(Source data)
☆ ☆ ☆ ☆ ☆ ☆ ☆
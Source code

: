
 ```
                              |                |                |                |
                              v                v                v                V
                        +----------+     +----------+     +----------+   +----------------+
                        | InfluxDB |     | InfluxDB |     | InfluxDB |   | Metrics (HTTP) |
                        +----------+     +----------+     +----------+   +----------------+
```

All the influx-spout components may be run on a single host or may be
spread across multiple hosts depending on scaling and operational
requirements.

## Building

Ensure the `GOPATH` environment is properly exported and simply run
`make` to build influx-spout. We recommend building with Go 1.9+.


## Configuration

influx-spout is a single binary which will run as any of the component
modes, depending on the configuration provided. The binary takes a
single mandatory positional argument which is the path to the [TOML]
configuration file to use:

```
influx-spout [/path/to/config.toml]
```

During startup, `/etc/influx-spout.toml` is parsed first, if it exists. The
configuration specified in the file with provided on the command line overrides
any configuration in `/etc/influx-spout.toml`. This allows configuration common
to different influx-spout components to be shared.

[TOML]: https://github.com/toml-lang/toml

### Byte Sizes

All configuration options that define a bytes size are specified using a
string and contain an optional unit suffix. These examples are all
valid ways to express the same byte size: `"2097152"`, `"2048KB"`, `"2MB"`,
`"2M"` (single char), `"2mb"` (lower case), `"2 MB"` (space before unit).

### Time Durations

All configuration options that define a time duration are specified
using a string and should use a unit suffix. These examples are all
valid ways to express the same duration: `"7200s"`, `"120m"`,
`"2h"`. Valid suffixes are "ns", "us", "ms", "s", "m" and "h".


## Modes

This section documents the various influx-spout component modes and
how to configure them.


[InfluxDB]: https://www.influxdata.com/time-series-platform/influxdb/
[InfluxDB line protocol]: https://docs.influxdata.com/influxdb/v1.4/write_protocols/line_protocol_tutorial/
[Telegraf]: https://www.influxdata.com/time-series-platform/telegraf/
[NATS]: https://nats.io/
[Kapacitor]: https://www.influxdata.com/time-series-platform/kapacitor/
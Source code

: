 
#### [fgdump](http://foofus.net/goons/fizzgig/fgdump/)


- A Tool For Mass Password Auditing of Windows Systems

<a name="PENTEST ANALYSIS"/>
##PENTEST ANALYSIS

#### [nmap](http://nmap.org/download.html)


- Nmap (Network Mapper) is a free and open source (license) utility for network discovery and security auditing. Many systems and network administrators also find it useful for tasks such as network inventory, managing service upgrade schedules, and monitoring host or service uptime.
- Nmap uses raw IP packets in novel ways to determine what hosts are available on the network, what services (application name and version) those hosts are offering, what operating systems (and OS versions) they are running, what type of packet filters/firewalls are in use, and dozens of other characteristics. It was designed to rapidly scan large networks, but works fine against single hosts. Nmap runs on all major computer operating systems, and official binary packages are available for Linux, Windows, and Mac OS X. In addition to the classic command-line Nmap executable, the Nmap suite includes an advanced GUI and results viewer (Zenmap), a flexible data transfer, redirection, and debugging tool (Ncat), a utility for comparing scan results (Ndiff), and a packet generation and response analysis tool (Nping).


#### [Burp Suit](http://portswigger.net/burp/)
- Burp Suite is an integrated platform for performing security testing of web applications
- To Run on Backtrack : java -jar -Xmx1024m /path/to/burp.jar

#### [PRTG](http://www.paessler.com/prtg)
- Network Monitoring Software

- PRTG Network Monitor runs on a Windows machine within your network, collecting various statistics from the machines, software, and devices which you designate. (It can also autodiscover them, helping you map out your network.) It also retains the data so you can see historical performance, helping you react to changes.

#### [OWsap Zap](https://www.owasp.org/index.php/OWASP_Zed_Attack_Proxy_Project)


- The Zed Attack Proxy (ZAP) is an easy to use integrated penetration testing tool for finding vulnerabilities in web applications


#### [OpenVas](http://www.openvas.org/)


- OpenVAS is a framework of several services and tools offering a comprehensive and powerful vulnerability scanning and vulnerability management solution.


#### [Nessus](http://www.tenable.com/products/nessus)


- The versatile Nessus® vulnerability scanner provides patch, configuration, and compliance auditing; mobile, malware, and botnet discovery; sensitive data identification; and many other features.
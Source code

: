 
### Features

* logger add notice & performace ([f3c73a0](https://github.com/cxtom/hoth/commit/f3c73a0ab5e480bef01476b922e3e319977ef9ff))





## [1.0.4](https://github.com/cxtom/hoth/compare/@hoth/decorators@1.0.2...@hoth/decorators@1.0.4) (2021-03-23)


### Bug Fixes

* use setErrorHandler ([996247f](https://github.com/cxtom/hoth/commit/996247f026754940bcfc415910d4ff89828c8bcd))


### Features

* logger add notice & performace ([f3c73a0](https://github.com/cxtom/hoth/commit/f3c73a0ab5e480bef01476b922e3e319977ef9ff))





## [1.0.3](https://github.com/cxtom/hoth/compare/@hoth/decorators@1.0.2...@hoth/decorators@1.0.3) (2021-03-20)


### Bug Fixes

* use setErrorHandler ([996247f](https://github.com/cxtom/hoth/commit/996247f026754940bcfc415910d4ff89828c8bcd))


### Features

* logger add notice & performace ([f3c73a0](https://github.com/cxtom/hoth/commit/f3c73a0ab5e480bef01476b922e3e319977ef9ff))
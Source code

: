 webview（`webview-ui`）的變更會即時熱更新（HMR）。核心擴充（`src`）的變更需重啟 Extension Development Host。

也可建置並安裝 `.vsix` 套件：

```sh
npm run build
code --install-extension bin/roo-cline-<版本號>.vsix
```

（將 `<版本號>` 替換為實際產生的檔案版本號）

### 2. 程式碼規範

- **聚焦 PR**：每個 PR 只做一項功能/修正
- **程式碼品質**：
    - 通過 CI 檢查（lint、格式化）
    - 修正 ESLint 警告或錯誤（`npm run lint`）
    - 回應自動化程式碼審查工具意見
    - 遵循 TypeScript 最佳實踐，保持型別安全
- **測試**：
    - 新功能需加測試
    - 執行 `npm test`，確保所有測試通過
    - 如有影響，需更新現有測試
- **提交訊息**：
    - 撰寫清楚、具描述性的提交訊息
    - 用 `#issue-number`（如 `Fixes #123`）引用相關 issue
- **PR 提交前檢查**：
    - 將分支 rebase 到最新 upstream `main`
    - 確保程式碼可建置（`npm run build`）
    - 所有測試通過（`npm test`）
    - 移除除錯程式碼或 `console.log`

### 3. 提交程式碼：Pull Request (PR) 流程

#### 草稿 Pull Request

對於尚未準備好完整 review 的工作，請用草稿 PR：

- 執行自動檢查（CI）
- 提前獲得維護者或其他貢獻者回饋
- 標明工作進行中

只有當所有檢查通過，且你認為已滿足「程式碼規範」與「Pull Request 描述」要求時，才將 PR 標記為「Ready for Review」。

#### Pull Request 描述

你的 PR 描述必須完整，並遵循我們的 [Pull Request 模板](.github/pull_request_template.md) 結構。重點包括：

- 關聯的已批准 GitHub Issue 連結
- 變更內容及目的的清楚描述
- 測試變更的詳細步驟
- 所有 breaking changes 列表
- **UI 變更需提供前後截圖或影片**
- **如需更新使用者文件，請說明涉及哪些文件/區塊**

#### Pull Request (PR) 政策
☆ ☆ ☆ ☆ ☆ ☆ ☆
What you should do >> Going through the lines above one by one, tally those with the word "components" and give only the total.

Solution to the problem >> 2